I want to make a container with few elements and I will be just checking whether an element is part of that set or not. I know a vector would not be the appropriate container if the set is big enough since each research would be worst-case O(n) and there are better options that use a hash function or binary trees. However I was wondering what happens if my set has few elements (eg just 5) and I know it in advance, is it worth it to implement the container as a structure having a hash function? Maybe if the set is not big enough the overhead introduced by having to apply the hash function is greater than having to iterate through 5 elements.
For example in C using std::unordered_set instead of std::vector. As always, thank you
CodePudding user response:
There are many factors affecting the point where the std::vector
falls behind other approaches. See std::vector faster than std::unordered_set? and Performance of vector sort/unique/erase vs. copy to unordered_set for some of the reasons why this is the case. As a consequence, any calculation of this point would have to be rather involved and complicated. The most expedient way to find this point is performance testing.
Keep in mind that some of the factors are based on the hardware being used. So not only do you need performance testing on your development machine, but also performance testing on "typical" end-user machines. Your development machine can give you a gut check, though, (as can an online tool like Quick Bench) letting you know that you are not even in the ballpark yet. (The intuition of individual programmers is notoriously unreliable. Some people see 100 as a big number and worry about performance; others don't worry until numbers hit the billions. Either of these people would be blown away by the others' view.)

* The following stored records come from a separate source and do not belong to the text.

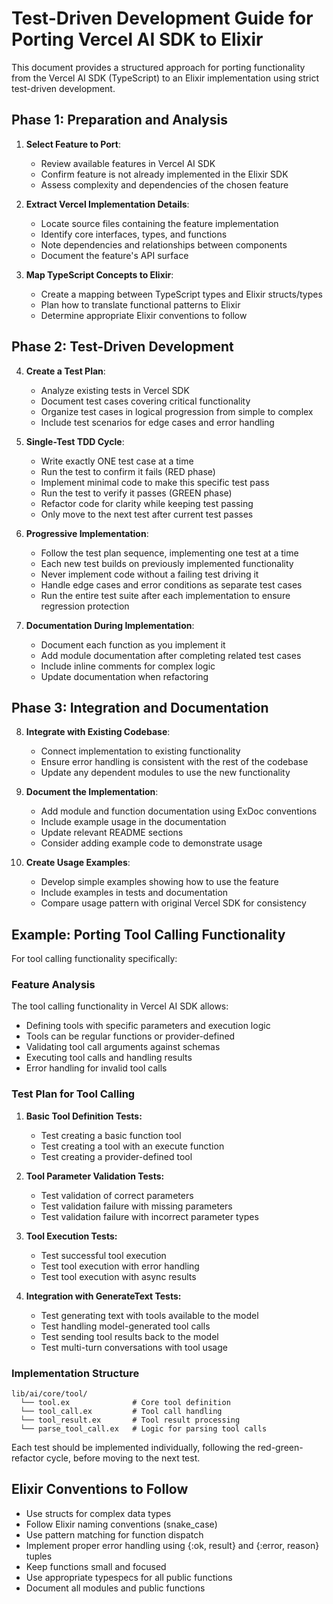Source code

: # Test-Driven Development Guide for Porting Vercel AI SDK to Elixir

This document provides a structured approach for porting functionality from the Vercel AI SDK (TypeScript) to an Elixir implementation using strict test-driven development.

## Phase 1: Preparation and Analysis

1. **Select Feature to Port**: 
   - Review available features in Vercel AI SDK
   - Confirm feature is not already implemented in the Elixir SDK
   - Assess complexity and dependencies of the chosen feature

2. **Extract Vercel Implementation Details**:
   - Locate source files containing the feature implementation
   - Identify core interfaces, types, and functions
   - Note dependencies and relationships between components
   - Document the feature's API surface

3. **Map TypeScript Concepts to Elixir**:
   - Create a mapping between TypeScript types and Elixir structs/types
   - Plan how to translate functional patterns to Elixir
   - Determine appropriate Elixir conventions to follow

## Phase 2: Test-Driven Development

4. **Create a Test Plan**:
   - Analyze existing tests in Vercel SDK
   - Document test cases covering critical functionality 
   - Organize test cases in logical progression from simple to complex
   - Include test scenarios for edge cases and error handling

5. **Single-Test TDD Cycle**:
   - Write exactly ONE test case at a time
   - Run the test to confirm it fails (RED phase)
   - Implement minimal code to make this specific test pass
   - Run the test to verify it passes (GREEN phase)
   - Refactor code for clarity while keeping test passing
   - Only move to the next test after current test passes

6. **Progressive Implementation**:
   - Follow the test plan sequence, implementing one test at a time
   - Each new test builds on previously implemented functionality
   - Never implement code without a failing test driving it
   - Handle edge cases and error conditions as separate test cases
   - Run the entire test suite after each implementation to ensure regression protection

7. **Documentation During Implementation**:
   - Document each function as you implement it
   - Add module documentation after completing related test cases
   - Include inline comments for complex logic
   - Update documentation when refactoring

## Phase 3: Integration and Documentation

8. **Integrate with Existing Codebase**:
   - Connect implementation to existing functionality
   - Ensure error handling is consistent with the rest of the codebase
   - Update any dependent modules to use the new functionality

9. **Document the Implementation**:
   - Add module and function documentation using ExDoc conventions
   - Include example usage in the documentation
   - Update relevant README sections
   - Consider adding example code to demonstrate usage

10. **Create Usage Examples**:
    - Develop simple examples showing how to use the feature
    - Include examples in tests and documentation
    - Compare usage pattern with original Vercel SDK for consistency

## Example: Porting Tool Calling Functionality

For tool calling functionality specifically:

### Feature Analysis

The tool calling functionality in Vercel AI SDK allows:
- Defining tools with specific parameters and execution logic
- Tools can be regular functions or provider-defined
- Validating tool call arguments against schemas
- Executing tool calls and handling results
- Error handling for invalid tool calls

### Test Plan for Tool Calling

1. **Basic Tool Definition Tests:**
   - Test creating a basic function tool
   - Test creating a tool with an execute function
   - Test creating a provider-defined tool

2. **Tool Parameter Validation Tests:**
   - Test validation of correct parameters
   - Test validation failure with missing parameters
   - Test validation failure with incorrect parameter types

3. **Tool Execution Tests:**
   - Test successful tool execution
   - Test tool execution with error handling
   - Test tool execution with async results

4. **Integration with GenerateText Tests:**
   - Test generating text with tools available to the model
   - Test handling model-generated tool calls
   - Test sending tool results back to the model
   - Test multi-turn conversations with tool usage

### Implementation Structure

```
lib/ai/core/tool/
  └── tool.ex              # Core tool definition
  └── tool_call.ex         # Tool call handling
  └── tool_result.ex       # Tool result processing
  └── parse_tool_call.ex   # Logic for parsing tool calls
```

Each test should be implemented individually, following the red-green-refactor cycle, before moving to the next test.

## Elixir Conventions to Follow

- Use structs for complex data types
- Follow Elixir naming conventions (snake_case)
- Use pattern matching for function dispatch
- Implement proper error handling using {:ok, result} and {:error, reason} tuples
- Keep functions small and focused
- Use appropriate typespecs for all public functions
- Document all modules and public functions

Given the difficulty in determining the point where std::vector
falls behind, I think this is a good place to give a reminder that premature optimization is usually a waste of time. Investigating this performance out of curiosity is fine, but until this is identified as a performance bottleneck, don't hold up work on more important aspects of your project for this. Choose the approach that fits your code best.
That being said, I personally would assume the break point is well, well over 10 items. So for the 5-element collection of the question, I would be inclined to use a vector and not look back.